A major investor in FMCG company Unilever has slammed the business for its “ludicrous” obsession with “woke” social causes at the expense of actual financial performance.
London-based funds manager Terry Smith (pictured below), founder of Fundsmith Equity Fund and a big investor in Unilever, said this week: “Unilever seems to be labouring under the weight of a management which is obsessed with publicly displaying sustainability credentials at the expense of focusing on the fundamentals of the business.”
Smith said he was compelled to speak publicly due to Unilever’s faltering share price.
In the past year alone the company’s share price has tanked nine per cent. In contrast, the London market, on average, rose 11 per cent.
“A company which feels it has to define the purpose of Hellmann’s mayonnaise has in our view clearly lost the plot,” Smith continued. “The Hellmann’s brand has existed since 1913 so we would guess that by now consumers have figured out its purpose (spoiler alert — salads and sandwiches).”
Unilever’s brands include such household names as Rexona, Ben & Jerry’s, Dove, Vaseline, OMO, Sunsilk. Lynx and Streets.
In 2021, the London-based company reportedly spent £6 billion ($A11.2 billion) on its advertising and marketing. MediaCom handles most of its global media.
In 2019 incoming Unilever CEO Alan Jope announced that “in the future, every Unilever brand will be a brand with purpose.”
Smith called out the company’s ice-cream brand Ben & Jerry’s decision to stop selling in the “Occupied Palestinian Territory” of the West Bank last year as “most obvious manifestation” of the problems he saw within the business.
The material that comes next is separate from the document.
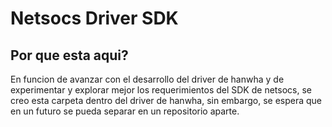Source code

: # Netsocs Driver SDK

## Por que esta aqui?
En funcion de avanzar con el desarrollo del driver de hanwha y de experimentar y explorar mejor los requerimientos del SDK de netsocs, se creo esta carpeta dentro del driver de hanwha, sin embargo, se espera que en un futuro se pueda separar en un repositorio aparte.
In a statement at the time, Ben & Jerry’s said that continuing to sell ice cream there was “inconsistent with our values”, adding that “we also hear and recognise the concerns shared with us by our fans and trusted partners”.
Israeli Prime Minister Naftali Bennett said Ben & Jerry’s had “decided to brand itself as an anti-Israel ice cream”, while former PM Benjamin Netanyahu wrote on Twitter, “Now we Israelis know which ice cream NOT to buy.”
The move later backfired, with several state pension funds in the US including New York, New Jersey and Illinois selling their shares in Unilever for violating their policies against boycotts, divestment and sanctions activities related to Israel.